WHAT THIS TASK INVOLVES ->
Take the lines below from the one with "- falls ein" through the one with "the lesion loss" and print only them, exactly. Don't print the pictures.

** AVAILABLE DATA follows **

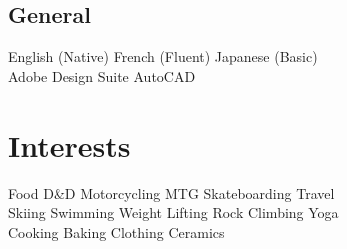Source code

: \documentclass[]{willguthrie-resume}
\begin{document}
\begin{minipage}[t][][b]{0.33\textwidth}
	\subsection{General}
	English (Native) \tb French (Fluent) \tb Japanese (Basic) \\
	Adobe Design Suite \tb AutoCAD
	\sectionsep

	\section{Interests}
	Food \tb D\&D \tb Motorcycling \tb MTG \tb Skateboarding \tb Travel \\
	Skiing \tb Swimming \tb Weight Lifting \tb Rock Climbing \tb Yoga \\
	Cooking \tb Baking \tb Clothing \tb Ceramics

\end{minipage}
\hfill
\end{document}
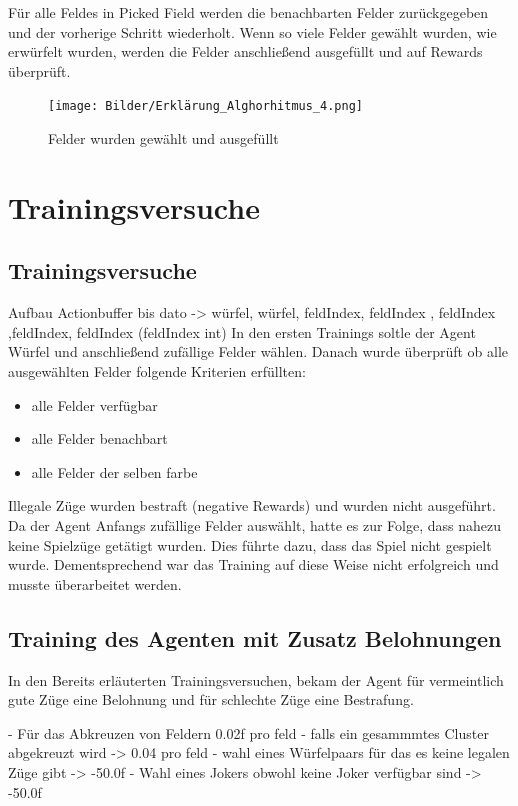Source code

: Für alle Feldes in Picked Field werden die benachbarten Felder zurückgegeben und der vorherige Schritt wiederholt.
Wenn so viele Felder gewählt wurden, wie erwürfelt wurden, werden die Felder anschließend ausgefüllt und auf Rewards überprüft.

\begin{figure}[!h]
	\centering
	\texttt{[image: Bilder/Erklärung\_Alghorhitmus\_4.png]}
	\caption{Felder wurden gewählt und ausgefüllt}
\end{figure}


\newpage


\section{Trainingsversuche}
\subsection{Trainingsversuche}

Aufbau Actionbuffer bis dato -> würfel, würfel, feldIndex, feldIndex , feldIndex ,feldIndex, feldIndex (feldIndex int)
In den ersten Trainings soltle der Agent Würfel und anschließend zufällige Felder wählen.
Danach wurde überprüft ob alle ausgewählten Felder folgende Kriterien erfüllten:
\begin{itemize}
\item alle Felder verfügbar
\item alle Felder benachbart
\item alle Felder der selben farbe
\end{itemize}

Illegale Züge wurden bestraft (negative Rewards) und wurden nicht ausgeführt.
Da der Agent Anfangs zufällige Felder auswählt, hatte es zur Folge, dass nahezu keine Spielzüge getätigt wurden.
Dies führte dazu, dass das Spiel nicht gespielt wurde.
Dementsprechend war das Training auf diese Weise nicht erfolgreich und musste überarbeitet werden.




\subsection{Training des Agenten mit Zusatz Belohnungen}
In den Bereits erläuterten Trainingsversuchen, bekam der Agent für vermeintlich gute Züge eine Belohnung und für schlechte Züge eine Bestrafung.

- Für das Abkreuzen von Feldern 0.02f pro feld
- falls ein gesammmtes Cluster abgekreuzt wird -> 0.04 pro feld
- wahl eines Würfelpaars für das es keine legalen Züge gibt -> -50.0f
- Wahl eines Jokers obwohl keine Joker verfügbar sind -> -50.0f

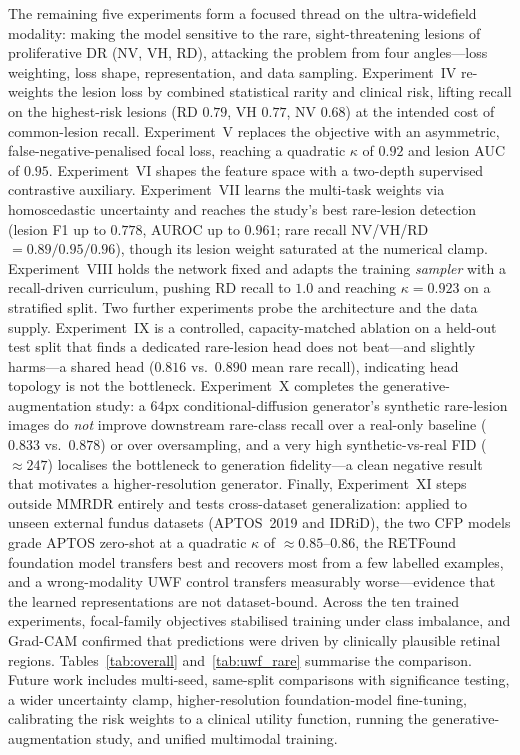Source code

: \documentclass[journal,twoside,web]{ieeecolor}
\begin{document}
The remaining five experiments form a focused thread on the ultra-widefield
modality: making the model sensitive to the rare, sight-threatening lesions of
proliferative DR (NV, VH, RD), attacking the problem from four angles---loss
weighting, loss shape, representation, and data sampling. Experiment~IV re-weights
the lesion loss by combined statistical rarity and clinical risk, lifting recall on
the highest-risk lesions (RD $0.79$, VH $0.77$, NV $0.68$) at the intended cost of
common-lesion recall. Experiment~V replaces the objective with an asymmetric,
false-negative-penalised focal loss, reaching a quadratic $\kappa$ of $0.92$ and
lesion AUC of $0.95$. Experiment~VI shapes the feature space with a two-depth
supervised contrastive auxiliary. Experiment~VII learns the multi-task weights via
homoscedastic uncertainty and reaches the study's best rare-lesion detection
(lesion F1 up to $0.778$, AUROC up to $0.961$; rare recall NV/VH/RD
$=0.89/0.95/0.96$), though its lesion weight saturated at the numerical clamp.
Experiment~VIII holds the network fixed and adapts the training \emph{sampler} with
a recall-driven curriculum, pushing RD recall to $1.0$ and reaching $\kappa=0.923$
on a stratified split. Two further experiments probe the architecture and the data
supply. Experiment~IX is a controlled, capacity-matched ablation on a held-out test
split that finds a dedicated rare-lesion head does not beat---and slightly harms---a
shared head ($0.816$ vs.\ $0.890$ mean rare recall), indicating head topology is not
the bottleneck. Experiment~X completes the generative-augmentation study: a $64$px
conditional-diffusion generator's synthetic rare-lesion images do \emph{not} improve
downstream rare-class recall over a real-only baseline ($0.833$ vs.\ $0.878$) or over
oversampling, and a very high synthetic-vs-real FID ($\approx247$) localises the
bottleneck to generation fidelity---a clean negative result that motivates a
higher-resolution generator. Finally, Experiment~XI steps outside MMRDR entirely and
tests cross-dataset generalization: applied to unseen external fundus datasets
(APTOS~2019 and IDRiD), the two CFP models grade APTOS zero-shot at a quadratic
$\kappa$ of $\approx0.85$--$0.86$, the RETFound foundation model transfers best and
recovers most from a few labelled examples, and a wrong-modality UWF control transfers
measurably worse---evidence that the learned representations are not dataset-bound.
Across the ten trained experiments, focal-family objectives
stabilised training under class imbalance, and Grad-CAM confirmed that predictions
were driven by clinically plausible retinal regions. Tables~\ref{tab:overall}
and~\ref{tab:uwf_rare} summarise the comparison. Future work includes multi-seed,
same-split comparisons with significance testing, a wider uncertainty clamp,
higher-resolution foundation-model fine-tuning, calibrating the risk weights to a
clinical utility function, running the generative-augmentation study, and unified
multimodal training.
\end{document}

** End of AVAILABLE DATA **

RESULT BELOW ->
- falls ein gesammmtes Cluster abgekreuzt wird -> 0.04 pro feld
- wahl eines Würfelpaars für das es keine legalen Züge gibt -> -50.0f
- Wahl eines Jokers obwohl keine Joker verfügbar sind -> -50.0f

Source code

: \documentclass[journal,twoside,web]{ieeecolor}
\begin{document}
The remaining five experiments form a focused thread on the ultra-widefield
modality: making the model sensitive to the rare, sight-threatening lesions of
proliferative DR (NV, VH, RD), attacking the problem from four angles---loss
weighting, loss shape, representation, and data sampling. Experiment~IV re-weights
the lesion loss by combined statistical rarity and clinical risk, lifting recall on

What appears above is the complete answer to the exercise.